Plain-text document sources:
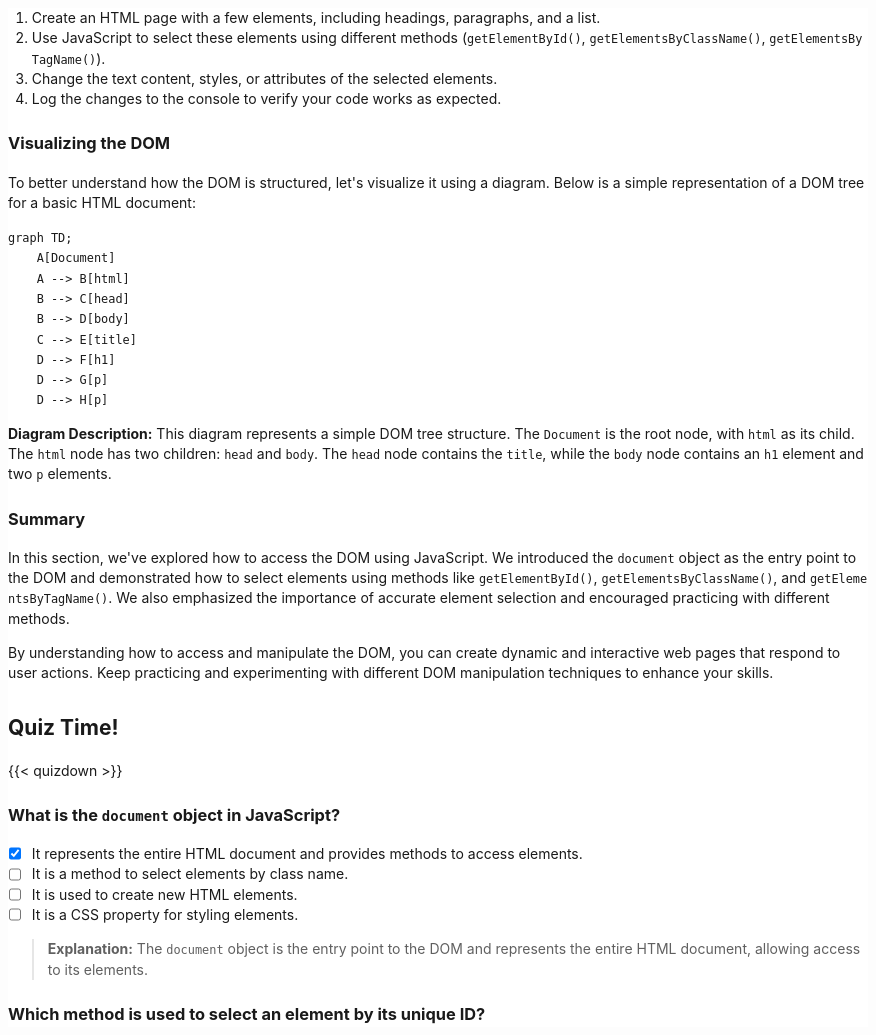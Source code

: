 1. Create an HTML page with a few elements, including headings, paragraphs, and a list.
2. Use JavaScript to select these elements using different methods (`getElementById()`, `getElementsByClassName()`, `getElementsByTagName()`).
3. Change the text content, styles, or attributes of the selected elements.
4. Log the changes to the console to verify your code works as expected.

### Visualizing the DOM

To better understand how the DOM is structured, let's visualize it using a diagram. Below is a simple representation of a DOM tree for a basic HTML document:

```mermaid
graph TD;
    A[Document]
    A --> B[html]
    B --> C[head]
    B --> D[body]
    C --> E[title]
    D --> F[h1]
    D --> G[p]
    D --> H[p]
```

**Diagram Description:** This diagram represents a simple DOM tree structure. The `Document` is the root node, with `html` as its child. The `html` node has two children: `head` and `body`. The `head` node contains the `title`, while the `body` node contains an `h1` element and two `p` elements.

### Summary

In this section, we've explored how to access the DOM using JavaScript. We introduced the `document` object as the entry point to the DOM and demonstrated how to select elements using methods like `getElementById()`, `getElementsByClassName()`, and `getElementsByTagName()`. We also emphasized the importance of accurate element selection and encouraged practicing with different methods.

By understanding how to access and manipulate the DOM, you can create dynamic and interactive web pages that respond to user actions. Keep practicing and experimenting with different DOM manipulation techniques to enhance your skills.

## Quiz Time!

{{< quizdown >}}

### What is the `document` object in JavaScript?

- [x] It represents the entire HTML document and provides methods to access elements.
- [ ] It is a method to select elements by class name.
- [ ] It is used to create new HTML elements.
- [ ] It is a CSS property for styling elements.

> **Explanation:** The `document` object is the entry point to the DOM and represents the entire HTML document, allowing access to its elements.

### Which method is used to select an element by its unique ID?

= Task goal =
Return, unchanged, the run of lines above that opens with the line containing "- [ ] It is used to create new HTML elements." and closes with the line containing "to its elements.". Include both.

= Task solution =
- [ ] It is used to create new HTML elements.
- [ ] It is a CSS property for styling elements.

> **Explanation:** The `document` object is the entry point to the DOM and represents the entire HTML document, allowing access to its elements.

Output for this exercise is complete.